What you will do
If a line of the data below holds the string "given", copy it.

Records shown
┄┄┄┄┄┄┄┄┄┄┄┄┄┄┄┄┄┄┄┄
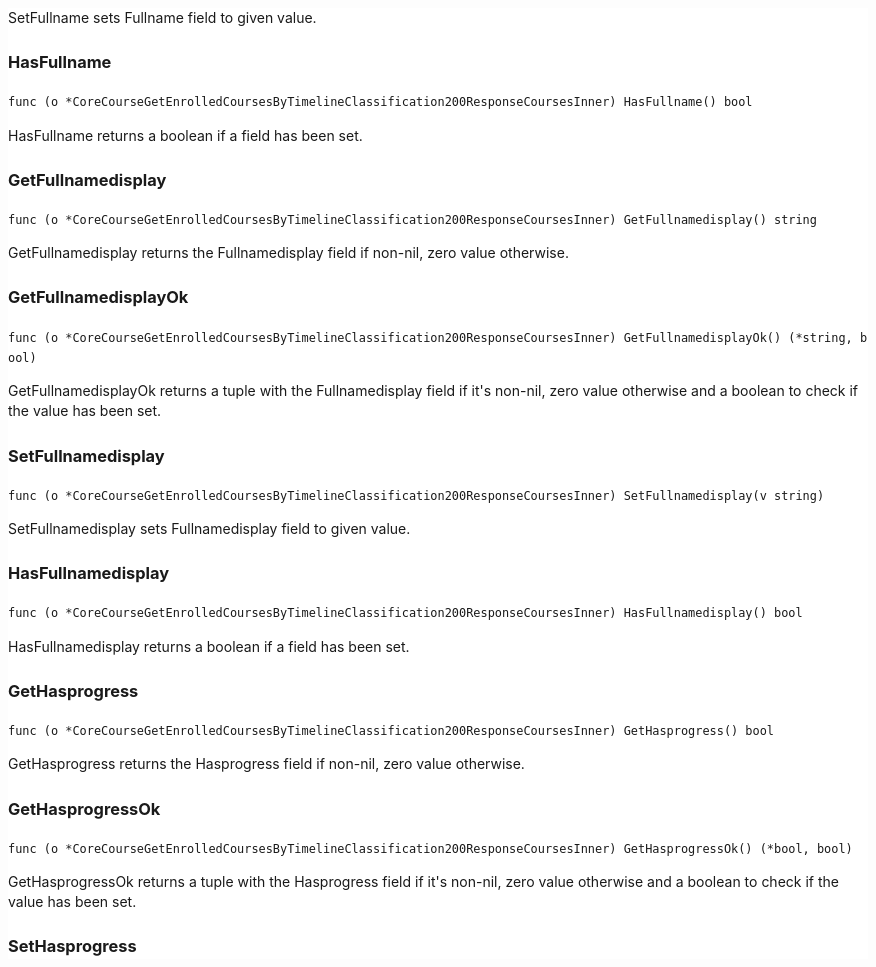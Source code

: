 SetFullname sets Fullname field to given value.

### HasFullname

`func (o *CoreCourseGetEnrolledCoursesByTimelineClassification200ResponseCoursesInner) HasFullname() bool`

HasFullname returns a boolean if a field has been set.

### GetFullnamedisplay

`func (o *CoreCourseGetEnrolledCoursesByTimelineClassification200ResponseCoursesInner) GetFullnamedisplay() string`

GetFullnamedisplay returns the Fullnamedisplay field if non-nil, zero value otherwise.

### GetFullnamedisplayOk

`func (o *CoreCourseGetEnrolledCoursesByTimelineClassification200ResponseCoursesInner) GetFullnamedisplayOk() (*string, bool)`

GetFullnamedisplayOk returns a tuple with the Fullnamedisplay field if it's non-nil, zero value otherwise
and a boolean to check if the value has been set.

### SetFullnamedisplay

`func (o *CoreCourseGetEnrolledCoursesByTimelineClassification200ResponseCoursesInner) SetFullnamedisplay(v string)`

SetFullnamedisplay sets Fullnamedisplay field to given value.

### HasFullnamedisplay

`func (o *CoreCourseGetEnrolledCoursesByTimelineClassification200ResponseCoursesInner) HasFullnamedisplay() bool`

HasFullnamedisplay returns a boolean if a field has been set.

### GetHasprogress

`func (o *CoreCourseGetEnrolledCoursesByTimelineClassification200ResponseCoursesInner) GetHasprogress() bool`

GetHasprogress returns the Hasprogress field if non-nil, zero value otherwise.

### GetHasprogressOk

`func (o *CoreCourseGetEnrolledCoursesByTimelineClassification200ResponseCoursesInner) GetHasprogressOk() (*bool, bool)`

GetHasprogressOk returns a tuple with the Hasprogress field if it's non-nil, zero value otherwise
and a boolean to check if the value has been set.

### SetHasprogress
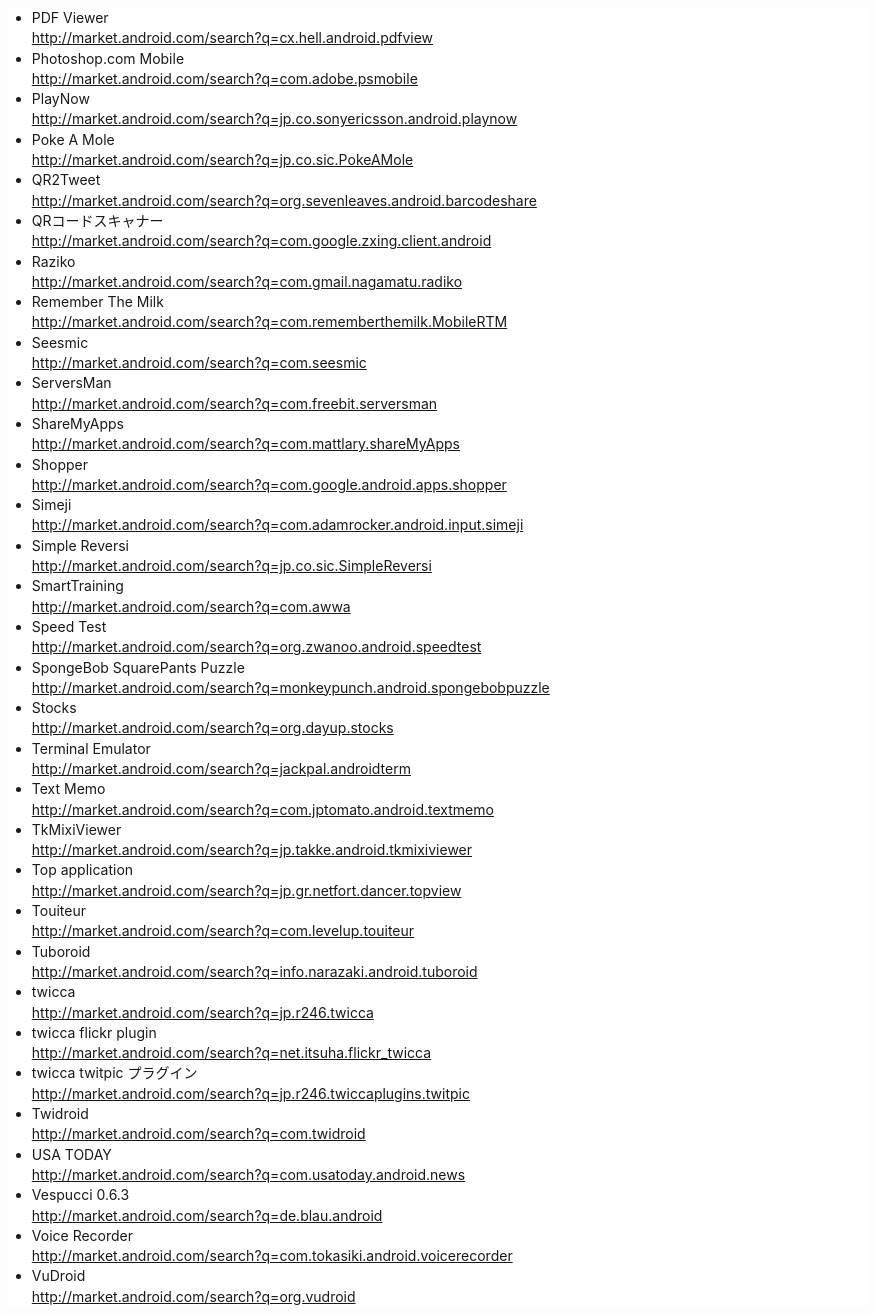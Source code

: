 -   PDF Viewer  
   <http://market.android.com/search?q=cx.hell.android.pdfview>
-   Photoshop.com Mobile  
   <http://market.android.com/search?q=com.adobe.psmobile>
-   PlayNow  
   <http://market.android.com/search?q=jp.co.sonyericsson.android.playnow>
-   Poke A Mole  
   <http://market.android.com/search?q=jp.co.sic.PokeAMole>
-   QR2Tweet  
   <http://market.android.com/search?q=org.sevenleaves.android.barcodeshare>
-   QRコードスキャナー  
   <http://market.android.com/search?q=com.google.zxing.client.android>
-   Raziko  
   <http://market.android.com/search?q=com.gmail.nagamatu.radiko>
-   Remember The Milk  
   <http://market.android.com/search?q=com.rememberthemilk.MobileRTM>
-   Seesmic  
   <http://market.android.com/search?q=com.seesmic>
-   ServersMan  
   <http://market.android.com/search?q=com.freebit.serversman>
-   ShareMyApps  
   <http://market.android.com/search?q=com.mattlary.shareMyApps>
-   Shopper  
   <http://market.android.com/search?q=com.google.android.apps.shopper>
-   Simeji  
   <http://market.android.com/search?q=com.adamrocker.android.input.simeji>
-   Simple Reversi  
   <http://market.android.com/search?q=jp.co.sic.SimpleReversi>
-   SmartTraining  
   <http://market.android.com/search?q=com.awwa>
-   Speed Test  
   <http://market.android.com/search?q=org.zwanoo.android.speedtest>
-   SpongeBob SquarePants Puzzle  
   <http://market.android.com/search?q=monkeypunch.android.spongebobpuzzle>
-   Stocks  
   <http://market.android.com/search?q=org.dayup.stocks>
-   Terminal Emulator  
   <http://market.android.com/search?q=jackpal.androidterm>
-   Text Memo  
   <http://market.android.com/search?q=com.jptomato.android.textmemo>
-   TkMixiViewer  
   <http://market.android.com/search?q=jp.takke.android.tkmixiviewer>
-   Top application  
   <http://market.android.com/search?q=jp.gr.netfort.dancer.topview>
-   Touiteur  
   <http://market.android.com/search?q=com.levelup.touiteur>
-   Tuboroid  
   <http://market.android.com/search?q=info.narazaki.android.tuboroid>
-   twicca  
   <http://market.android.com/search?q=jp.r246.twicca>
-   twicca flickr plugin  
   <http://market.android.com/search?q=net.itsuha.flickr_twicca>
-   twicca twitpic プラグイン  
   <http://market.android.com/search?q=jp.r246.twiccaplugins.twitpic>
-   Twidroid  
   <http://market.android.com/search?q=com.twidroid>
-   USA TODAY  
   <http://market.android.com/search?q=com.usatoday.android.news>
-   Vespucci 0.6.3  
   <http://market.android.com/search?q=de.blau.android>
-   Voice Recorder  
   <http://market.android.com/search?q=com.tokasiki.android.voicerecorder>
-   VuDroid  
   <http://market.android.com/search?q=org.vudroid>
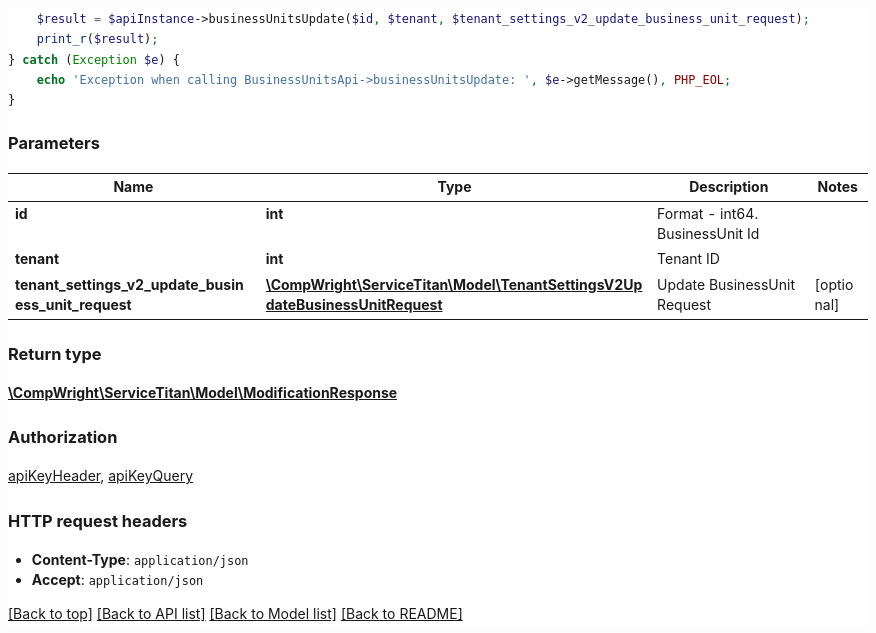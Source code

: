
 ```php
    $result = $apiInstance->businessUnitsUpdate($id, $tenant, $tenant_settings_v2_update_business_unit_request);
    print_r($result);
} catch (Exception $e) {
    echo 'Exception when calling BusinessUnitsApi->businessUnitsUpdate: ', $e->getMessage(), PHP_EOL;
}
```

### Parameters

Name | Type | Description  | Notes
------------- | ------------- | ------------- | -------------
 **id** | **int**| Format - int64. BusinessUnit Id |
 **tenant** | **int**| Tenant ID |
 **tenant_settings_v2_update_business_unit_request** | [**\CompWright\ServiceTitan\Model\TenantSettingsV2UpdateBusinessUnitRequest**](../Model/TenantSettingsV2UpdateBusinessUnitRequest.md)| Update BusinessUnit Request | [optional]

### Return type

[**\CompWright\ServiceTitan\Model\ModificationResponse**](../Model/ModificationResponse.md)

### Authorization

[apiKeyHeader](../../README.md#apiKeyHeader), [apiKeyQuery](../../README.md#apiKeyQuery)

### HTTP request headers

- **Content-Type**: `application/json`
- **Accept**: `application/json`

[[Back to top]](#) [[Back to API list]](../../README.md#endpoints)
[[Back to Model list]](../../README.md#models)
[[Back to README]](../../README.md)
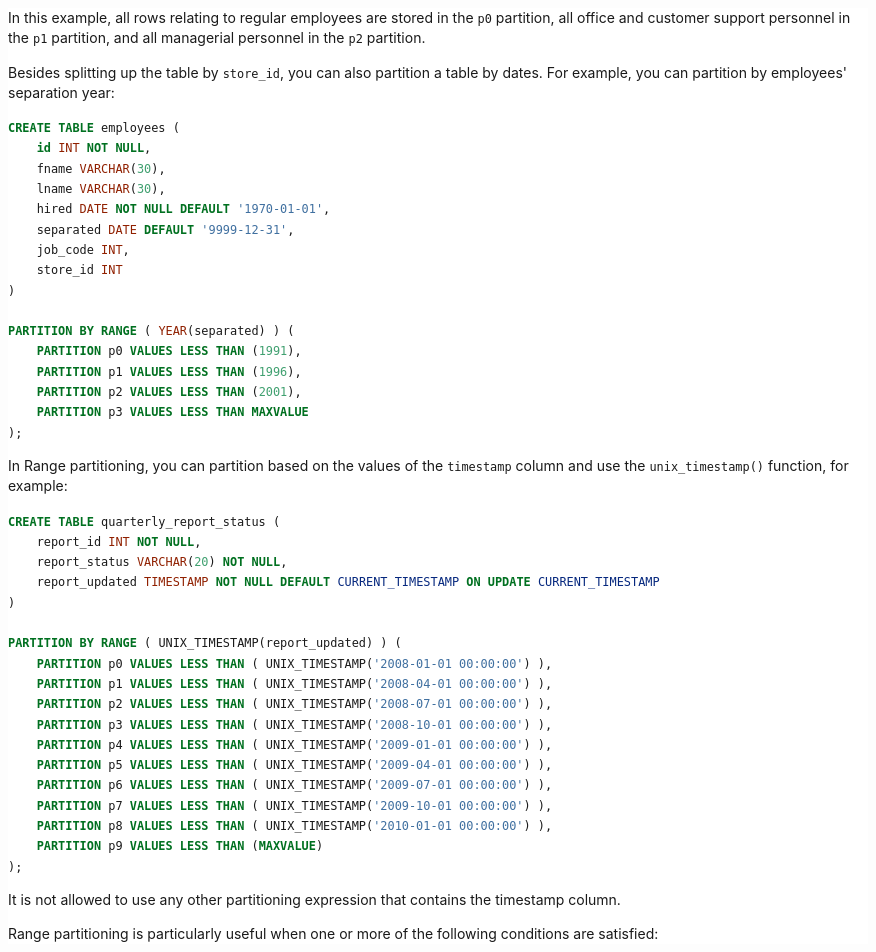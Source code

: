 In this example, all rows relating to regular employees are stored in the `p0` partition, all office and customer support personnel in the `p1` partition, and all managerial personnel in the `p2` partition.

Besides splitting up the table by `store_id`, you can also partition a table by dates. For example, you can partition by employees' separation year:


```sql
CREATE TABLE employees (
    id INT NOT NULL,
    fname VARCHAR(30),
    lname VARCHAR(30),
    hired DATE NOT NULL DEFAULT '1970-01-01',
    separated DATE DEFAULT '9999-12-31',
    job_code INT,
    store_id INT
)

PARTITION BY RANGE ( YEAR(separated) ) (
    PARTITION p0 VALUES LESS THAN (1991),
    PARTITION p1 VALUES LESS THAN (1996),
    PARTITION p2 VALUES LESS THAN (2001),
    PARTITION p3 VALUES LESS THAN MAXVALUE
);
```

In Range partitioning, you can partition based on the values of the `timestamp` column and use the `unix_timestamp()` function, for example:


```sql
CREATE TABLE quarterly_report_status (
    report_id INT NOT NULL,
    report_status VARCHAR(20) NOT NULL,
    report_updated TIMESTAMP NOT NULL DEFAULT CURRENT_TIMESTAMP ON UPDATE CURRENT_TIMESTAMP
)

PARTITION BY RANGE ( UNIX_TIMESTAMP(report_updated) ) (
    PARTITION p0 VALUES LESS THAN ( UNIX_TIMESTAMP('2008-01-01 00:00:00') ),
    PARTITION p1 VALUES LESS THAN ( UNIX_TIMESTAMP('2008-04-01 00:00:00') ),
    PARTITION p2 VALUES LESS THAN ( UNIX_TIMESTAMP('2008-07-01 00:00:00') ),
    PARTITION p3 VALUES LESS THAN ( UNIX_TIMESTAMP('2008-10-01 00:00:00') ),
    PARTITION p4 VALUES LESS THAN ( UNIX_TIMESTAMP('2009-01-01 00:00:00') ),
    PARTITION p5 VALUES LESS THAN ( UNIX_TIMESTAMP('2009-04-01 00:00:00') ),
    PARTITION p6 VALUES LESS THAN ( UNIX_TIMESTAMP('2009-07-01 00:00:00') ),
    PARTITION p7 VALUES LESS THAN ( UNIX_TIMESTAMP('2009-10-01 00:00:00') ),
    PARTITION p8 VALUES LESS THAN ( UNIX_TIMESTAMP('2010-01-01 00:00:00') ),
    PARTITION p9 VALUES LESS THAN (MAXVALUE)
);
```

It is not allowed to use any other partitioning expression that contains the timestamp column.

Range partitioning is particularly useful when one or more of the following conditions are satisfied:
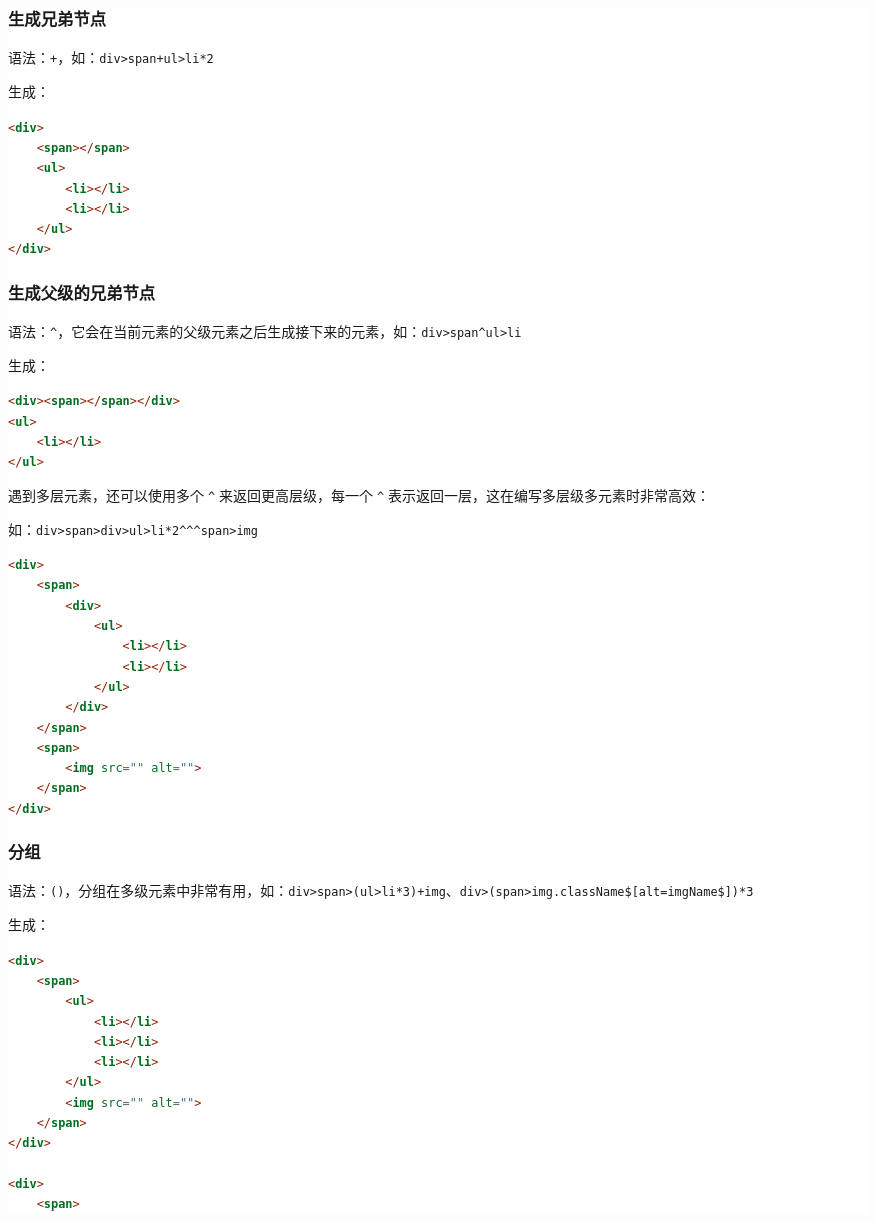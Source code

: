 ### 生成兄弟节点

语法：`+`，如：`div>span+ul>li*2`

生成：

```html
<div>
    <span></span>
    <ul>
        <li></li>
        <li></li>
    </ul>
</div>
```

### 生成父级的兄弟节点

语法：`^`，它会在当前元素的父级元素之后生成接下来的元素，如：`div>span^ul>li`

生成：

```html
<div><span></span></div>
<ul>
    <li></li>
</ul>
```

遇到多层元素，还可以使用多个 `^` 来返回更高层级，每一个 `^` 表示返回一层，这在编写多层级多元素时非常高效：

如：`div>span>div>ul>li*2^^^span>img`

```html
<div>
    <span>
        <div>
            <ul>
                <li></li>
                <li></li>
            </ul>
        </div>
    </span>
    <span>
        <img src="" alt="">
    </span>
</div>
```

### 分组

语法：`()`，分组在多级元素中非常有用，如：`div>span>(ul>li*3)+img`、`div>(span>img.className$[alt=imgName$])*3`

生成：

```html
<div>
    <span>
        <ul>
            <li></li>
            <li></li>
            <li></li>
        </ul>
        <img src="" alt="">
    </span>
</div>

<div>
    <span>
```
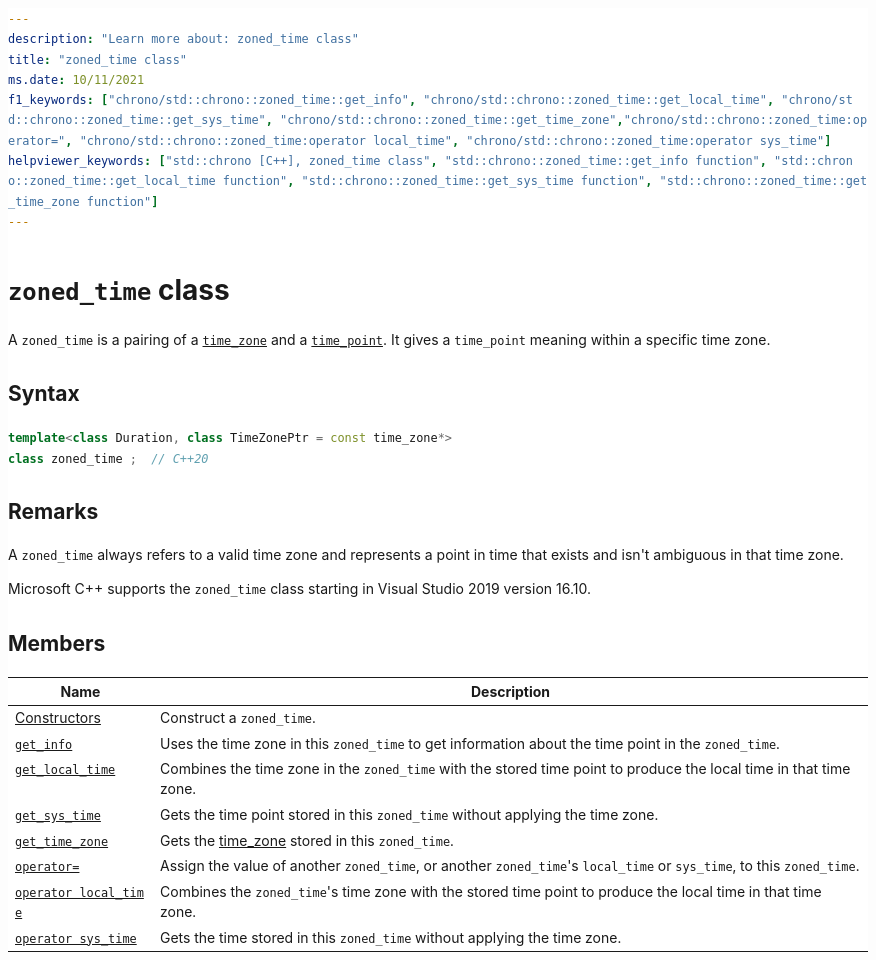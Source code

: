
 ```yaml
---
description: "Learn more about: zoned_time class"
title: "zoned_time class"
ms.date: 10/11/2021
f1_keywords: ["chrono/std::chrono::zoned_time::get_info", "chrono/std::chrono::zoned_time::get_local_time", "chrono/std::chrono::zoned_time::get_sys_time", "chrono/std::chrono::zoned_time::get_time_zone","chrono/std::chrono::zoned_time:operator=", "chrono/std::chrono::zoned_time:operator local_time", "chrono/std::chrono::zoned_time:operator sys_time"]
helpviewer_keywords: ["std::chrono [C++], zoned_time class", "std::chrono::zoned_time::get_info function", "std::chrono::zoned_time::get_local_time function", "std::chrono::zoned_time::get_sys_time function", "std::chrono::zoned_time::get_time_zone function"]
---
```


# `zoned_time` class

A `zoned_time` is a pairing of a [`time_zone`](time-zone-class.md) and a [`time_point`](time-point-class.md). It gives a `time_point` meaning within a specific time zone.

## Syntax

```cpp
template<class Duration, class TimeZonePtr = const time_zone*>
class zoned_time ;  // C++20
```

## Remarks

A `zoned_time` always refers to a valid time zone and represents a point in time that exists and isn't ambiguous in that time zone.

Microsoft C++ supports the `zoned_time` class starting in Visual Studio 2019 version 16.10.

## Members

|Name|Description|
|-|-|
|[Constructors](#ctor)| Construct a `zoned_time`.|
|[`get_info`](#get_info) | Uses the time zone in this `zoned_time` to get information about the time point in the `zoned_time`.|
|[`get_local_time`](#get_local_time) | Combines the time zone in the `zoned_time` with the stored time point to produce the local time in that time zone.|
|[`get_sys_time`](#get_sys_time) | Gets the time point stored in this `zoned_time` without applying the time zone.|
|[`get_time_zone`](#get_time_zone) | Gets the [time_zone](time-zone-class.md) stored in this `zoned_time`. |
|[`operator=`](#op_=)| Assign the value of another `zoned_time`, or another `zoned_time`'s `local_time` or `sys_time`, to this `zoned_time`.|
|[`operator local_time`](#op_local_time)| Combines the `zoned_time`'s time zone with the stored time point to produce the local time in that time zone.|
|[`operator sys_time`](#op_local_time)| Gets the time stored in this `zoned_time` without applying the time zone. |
┄┄┄┄┄┄┄┄┄┄┄┄┄┄┄┄┄┄┄┄
Solution to the exercise
: SetFullname sets Fullname field to given value.
SetFullnamedisplay sets Fullnamedisplay field to given value.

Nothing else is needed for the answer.